Social media increasingly gives you access to friends and family of influential people. These digital assets are likely to be under renewed attack by cyberplayers including domestic and foreign hackers.

If DNC Campaign members can be hacked, then who stops or defends Ivanka Trump from being hacked by ideologues. The Secret Service lacks a cyber corps (as events have shown)

One man’s terrorist is another man’s freedom fighter. One man’s cyber terrorist is another man’s cyber activist.

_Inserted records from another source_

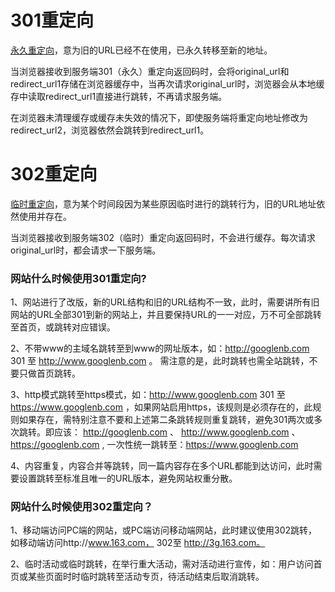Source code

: # 301重定向

[永久重定向](https://www.dujin.org/tag/永久重定向)，意为旧的URL已经不在使用，已永久转移至新的地址。

当浏览器接收到服务端301（永久）重定向返回码时，会将original_url和redirect_url1存储在浏览器缓存中，当再次请求original_url时，浏览器会从本地缓存中读取redirect_url1直接进行跳转，不再请求服务端。

在浏览器未清理缓存或缓存未失效的情况下，即使服务端将重定向地址修改为redirect_url2，浏览器依然会跳转到redirect_url1。



# 302重定向

[临时重定向](https://www.dujin.org/tag/临时重定向)，意为某个时间段因为某些原因临时进行的跳转行为，旧的URL地址依然使用并存在。

当浏览器接收到服务端302（临时）重定向返回码时，不会进行缓存。每次请求original_url时，都会请求一下服务端。



### 网站什么时候使用301重定向?

1、网站进行了改版，新的URL结构和旧的URL结构不一致，此时，需要讲所有旧网站的URL全部301到新的网站上，并且要保持URL的一一对应，万不可全部跳转至首页，或跳转对应错误。

2、不带www的主域名跳转至到www的网址版本，如：http://googlenb.com 301 至 http://www.googlenb.com 。 需注意的是，此时跳转也需全站跳转，不要只做首页跳转。

3、http模式跳转至https模式，如：http://www.googlenb.com 301 至 https://www.googlenb.com ，如果网站启用https，该规则是必须存在的，此规则如果存在，需特别注意不要和上述第二条跳转规则重复跳转，避免301两次或多次跳转。即应该： http://googlenb.com 、 http://www.googlenb.com 、 https://googlenb.com , 一次性统一跳转至：https://www.googlenb.com

4、内容重复，内容合并等跳转，同一篇内容存在多个URL都能到达访问，此时需要设置跳转至标准且唯一的URL版本，避免网站权重分散。



### 网站什么时候使用302重定向？

1、移动端访问PC端的网站，或PC端访问移动端网站，此时建议使用302跳转，如移动端访问http://www.163.com， 302至 http://3g.163.com。

2、临时活动或临时跳转，在举行重大活动，需对活动进行宣传，如：用户访问首页或某些页面时时临时跳转至活动专页，待活动结束后取消跳转。
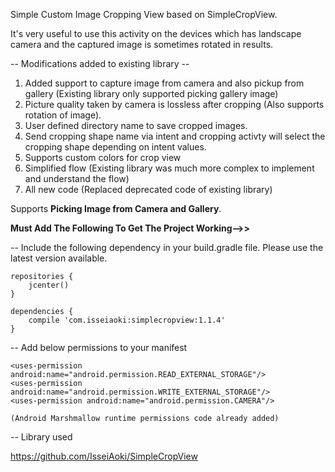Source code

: Simple Custom Image Cropping View based on SimpleCropView.

It's very useful to use this activity on the devices which has landscape camera and the captured image is sometimes rotated in results.

-- Modifications added to existing library --</br>
1. Added support to capture image from camera and also pickup from gallery (Existing library only supported picking gallery image)</br>
2. Picture quality taken by camera is lossless after cropping (Also supports rotation of image).</br>
3. User defined directory name to save cropped images.</br>
4. Send cropping shape name via intent and cropping activty will select the cropping shape depending on intent values.</br>
5. Supports custom colors for crop view</br>
6. Simplified flow (Existing library was much more complex to implement and understand the flow)</br>
7. All new code (Replaced deprecated code of existing library)</br>

Supports **Picking Image from Camera and Gallery**.

**Must Add The Following To Get The Project Working-->>**

-- Include the following dependency in your build.gradle file. Please use the latest version available.

    repositories { 
        jcenter() 
    }

    dependencies { 
        compile 'com.isseiaoki:simplecropview:1.1.4' 
    }

-- Add below permissions to your manifest

    <uses-permission android:name="android.permission.READ_EXTERNAL_STORAGE"/>
    <uses-permission android:name="android.permission.WRITE_EXTERNAL_STORAGE"/>
    <uses-permission android:name="android.permission.CAMERA"/>
    
    (Android Marshmallow runtime permissions code already added)
    
-- Library used 
    
   https://github.com/IsseiAoki/SimpleCropView
    

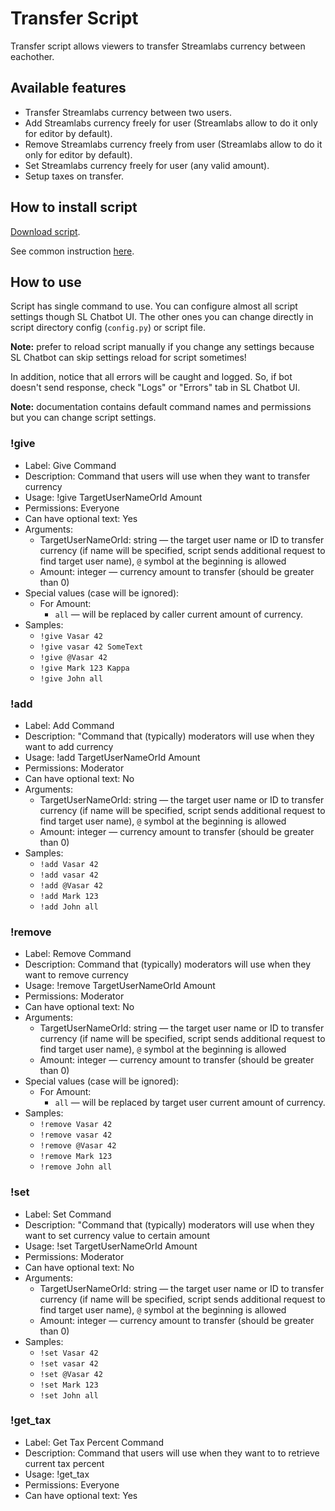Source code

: # Transfer Script

Transfer script allows viewers to transfer Streamlabs currency between eachother.

## Available features

- Transfer Streamlabs currency between two users.
- Add Streamlabs currency freely for user (Streamlabs allow to do it only for editor by default).
- Remove Streamlabs currency freely from user (Streamlabs allow to do it only for editor by default).
- Set Streamlabs currency freely for user (any valid amount).
- Setup taxes on transfer.

## How to install script

[Download script](https://github.com/Vasar007/Streamlabs-Chatbot-Scripts/raw/main/Releases/TransferCurrency.zip).

See common instruction [here](../../README.md#how-to-install-any-script).

## How to use

Script has single command to use.
You can configure almost all script settings though SL Chatbot UI.
The other ones you can change directly in script directory config (`config.py`) or script file.

**Note:** prefer to reload script manually if you change any settings because SL Chatbot can skip settings reload for script sometimes!

In addition, notice that all errors will be caught and logged.
So, if bot doesn't send response, check "Logs" or "Errors" tab in SL Chatbot UI.

**Note:** documentation contains default command names and permissions but you can change script settings.

### !give

- Label: Give Command
- Description: Command that users will use when they want to transfer currency
- Usage: !give TargetUserNameOrId Amount
- Permissions: Everyone
- Can have optional text: Yes
- Arguments:
  - TargetUserNameOrId: string — the target user name or ID to transfer currency (if name will be specified, script sends additional request to find target user name), `@` symbol at the beginning is allowed
  - Amount: integer — currency amount to transfer (should be greater than 0)
- Special values (case will be ignored):
  - For Amount:
    - `all` — will be replaced by caller current amount of currency.
- Samples:
  - `!give Vasar 42`
  - `!give vasar 42 SomeText`
  - `!give @Vasar 42`
  - `!give Mark 123 Kappa`
  - `!give John all`

### !add

- Label: Add Command
- Description: "Command that (typically) moderators will use when they want to add currency
- Usage: !add TargetUserNameOrId Amount
- Permissions: Moderator
- Can have optional text: No
- Arguments:
  - TargetUserNameOrId: string — the target user name or ID to transfer currency (if name will be specified, script sends additional request to find target user name), `@` symbol at the beginning is allowed
  - Amount: integer — currency amount to transfer (should be greater than 0)
- Samples:
  - `!add Vasar 42`
  - `!add vasar 42`
  - `!add @Vasar 42`
  - `!add Mark 123`
  - `!add John all`

### !remove

- Label: Remove Command
- Description: Command that (typically) moderators will use when they want to remove currency
- Usage: !remove TargetUserNameOrId Amount
- Permissions: Moderator
- Can have optional text: No
- Arguments:
  - TargetUserNameOrId: string — the target user name or ID to transfer currency (if name will be specified, script sends additional request to find target user name), `@` symbol at the beginning is allowed
  - Amount: integer — currency amount to transfer (should be greater than 0)
- Special values (case will be ignored):
  - For Amount:
    - `all` — will be replaced by target user current amount of currency.
- Samples:
  - `!remove Vasar 42`
  - `!remove vasar 42`
  - `!remove @Vasar 42`
  - `!remove Mark 123`
  - `!remove John all`

### !set

- Label: Set Command
- Description: "Command that (typically) moderators will use when they want to set currency value to certain amount
- Usage: !set TargetUserNameOrId Amount
- Permissions: Moderator
- Can have optional text: No
- Arguments:
  - TargetUserNameOrId: string — the target user name or ID to transfer currency (if name will be specified, script sends additional request to find target user name), `@` symbol at the beginning is allowed
  - Amount: integer — currency amount to transfer (should be greater than 0)
- Samples:
  - `!set Vasar 42`
  - `!set vasar 42`
  - `!set @Vasar 42`
  - `!set Mark 123`
  - `!set John all`

### !get_tax

- Label: Get Tax Percent Command
- Description: Command that users will use when they want to to retrieve current tax percent
- Usage: !get_tax
- Permissions: Everyone
- Can have optional text: Yes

Can self driving cars be used for terrorism

I wonder if self driving car enthusiasts have created a backdoor for failsafe driving. This is based on recent reports of ISIS using automobiles as weapons of mass destruction (esp in France et al) , as well as the convergence of self driving cars without human intervention. Same goes for drones unfortunately.

Applying Statistics to Hacking and Cyberattacks

Hypothesis testing is the use of statistics to determine the probability that a given hypothesis is true. The usual process of hypothesis testing consists of four steps.

  1. Formulate the null hypothesis  (commonly, that the observations are the result of pure chance) and the alternative hypothesis (commonly, that the observations show a real effect combined with a component of chance variation).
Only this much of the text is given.